Working On The Storage Building

Work began on a storage building, for storing crops and other things. We already had framework and a concrete slab there, so this week the guys have been busy putting on the roof and building the walls. All of this is right outside my bedroom window and these guys carry on all day! Thankfully I am up by the time they get here!

We also have guys here re-doing all of our solar and adding solar to other buildings. It’s been a busy week!

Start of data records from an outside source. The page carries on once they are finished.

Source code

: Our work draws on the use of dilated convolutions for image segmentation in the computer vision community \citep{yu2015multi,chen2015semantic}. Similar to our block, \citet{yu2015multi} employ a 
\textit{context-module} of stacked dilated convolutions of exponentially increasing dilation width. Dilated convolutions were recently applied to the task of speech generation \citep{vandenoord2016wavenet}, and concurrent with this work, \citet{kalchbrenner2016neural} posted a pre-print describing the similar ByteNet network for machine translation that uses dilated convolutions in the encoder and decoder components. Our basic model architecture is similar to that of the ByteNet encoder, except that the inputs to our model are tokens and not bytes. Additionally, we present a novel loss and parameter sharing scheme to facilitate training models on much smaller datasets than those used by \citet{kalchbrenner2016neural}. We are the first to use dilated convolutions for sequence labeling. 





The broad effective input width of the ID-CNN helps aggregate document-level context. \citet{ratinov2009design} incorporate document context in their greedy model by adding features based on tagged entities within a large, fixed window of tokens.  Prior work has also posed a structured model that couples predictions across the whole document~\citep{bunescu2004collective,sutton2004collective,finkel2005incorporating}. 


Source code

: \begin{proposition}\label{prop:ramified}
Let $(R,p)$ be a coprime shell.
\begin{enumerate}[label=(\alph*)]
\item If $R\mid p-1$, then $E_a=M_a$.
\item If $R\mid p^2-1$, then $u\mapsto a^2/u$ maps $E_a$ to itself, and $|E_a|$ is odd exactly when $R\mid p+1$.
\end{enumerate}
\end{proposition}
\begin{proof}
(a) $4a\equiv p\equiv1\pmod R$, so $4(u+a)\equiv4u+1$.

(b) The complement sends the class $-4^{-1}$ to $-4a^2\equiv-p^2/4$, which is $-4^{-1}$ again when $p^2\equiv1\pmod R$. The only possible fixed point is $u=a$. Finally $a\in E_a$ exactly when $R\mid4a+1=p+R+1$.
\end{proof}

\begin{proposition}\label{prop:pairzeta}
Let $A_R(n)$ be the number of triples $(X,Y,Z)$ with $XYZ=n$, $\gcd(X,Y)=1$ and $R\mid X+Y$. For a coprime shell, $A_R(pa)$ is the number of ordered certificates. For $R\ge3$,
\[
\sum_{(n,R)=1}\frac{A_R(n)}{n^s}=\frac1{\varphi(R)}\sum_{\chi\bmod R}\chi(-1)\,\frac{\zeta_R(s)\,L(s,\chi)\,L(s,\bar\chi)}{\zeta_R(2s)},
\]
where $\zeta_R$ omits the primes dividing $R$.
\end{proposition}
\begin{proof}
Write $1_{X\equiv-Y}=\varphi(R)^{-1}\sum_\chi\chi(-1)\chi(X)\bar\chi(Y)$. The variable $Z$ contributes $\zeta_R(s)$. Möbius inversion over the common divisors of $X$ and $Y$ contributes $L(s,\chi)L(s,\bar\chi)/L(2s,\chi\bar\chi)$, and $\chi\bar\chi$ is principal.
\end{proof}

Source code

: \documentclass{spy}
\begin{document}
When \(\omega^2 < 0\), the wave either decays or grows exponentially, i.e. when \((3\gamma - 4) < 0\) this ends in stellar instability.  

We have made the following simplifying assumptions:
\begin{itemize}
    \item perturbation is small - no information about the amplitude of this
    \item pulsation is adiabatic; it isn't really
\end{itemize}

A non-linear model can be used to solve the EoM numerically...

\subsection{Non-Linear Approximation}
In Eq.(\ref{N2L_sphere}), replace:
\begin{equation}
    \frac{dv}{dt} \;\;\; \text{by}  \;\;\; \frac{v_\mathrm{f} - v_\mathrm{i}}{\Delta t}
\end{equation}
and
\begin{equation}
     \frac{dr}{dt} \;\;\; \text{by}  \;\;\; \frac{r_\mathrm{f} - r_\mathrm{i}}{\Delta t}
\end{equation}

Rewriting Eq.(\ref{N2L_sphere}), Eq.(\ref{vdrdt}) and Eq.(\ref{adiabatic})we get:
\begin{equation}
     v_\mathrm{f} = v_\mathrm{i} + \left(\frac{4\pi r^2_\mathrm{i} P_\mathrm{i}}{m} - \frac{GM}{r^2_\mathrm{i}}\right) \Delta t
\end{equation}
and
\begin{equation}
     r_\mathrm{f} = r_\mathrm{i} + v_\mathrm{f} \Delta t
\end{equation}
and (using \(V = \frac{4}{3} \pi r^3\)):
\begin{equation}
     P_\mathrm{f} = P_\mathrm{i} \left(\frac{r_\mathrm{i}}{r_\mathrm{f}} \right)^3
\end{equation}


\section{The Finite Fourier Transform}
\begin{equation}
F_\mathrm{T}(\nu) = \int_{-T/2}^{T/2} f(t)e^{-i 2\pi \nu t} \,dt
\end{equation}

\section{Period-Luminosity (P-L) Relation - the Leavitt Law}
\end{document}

And You Think Your Healthcare Is Bad

We had been here about a month and Christian and I got pretty sick. Stomach and head, and just felt like we got hit by a mac truck. All of our international friends convinced us after a week of this to go to a Doctor. The moment I had dreaded and prayed we wouldn’t have to do after hearing all the nightmare stories of hospitals and clinics here. So we went to a clinic we were told was the better of clinics. It was dirty, we were put in an office that had exposed framing with empty soda bottles sitting on 2×4’s. There was a desk and an exam table and barely room for two chairs. The exam table had no sterile paper on top, just ripped up vinyl with the stuffing exposed. Now, I am known to freak out over germs – real germs or the ones that I make up in my mind, but I was so sick by this point that I started laying over to stretch out all the while my husband was saying “Don’t do it”! I couldn’t help it, I didn’t have the strength to sit up while waiting on lab work to come back. Lab work – blood drawn and sample taken and someone on a bicycle took it to a lab somewhere. Finally, after what seemed like forever, the results came back. My and Christians blood tests came out almost exactly the same but the “Dr” said he wasn’t sick but I was dehydrated and and HPelori. But why did we have the same symptoms? He didn’t know but Christian was definitely not sick. Hmmm. So I was hooked up to IV’s – medicine and fluids for dehydration, which was terrifying in itself. After about 3 hours of this visit we were finally given a diagnosis of the flu (which our Dr in America confirmed after emailing him the blood test results. He also told me that the “treatment” give for the HPelori was not really the correct treatment) I was told to come back in the morning and get more IV’s, which I did. Then we were given about 3 antibiotics and antacid liquid because I was told all my stomach pain was from ulcers. I’m pretty sure I was not having stomach pain, just a little diarrhea from the flu. It was not an experience I wanted to repeat.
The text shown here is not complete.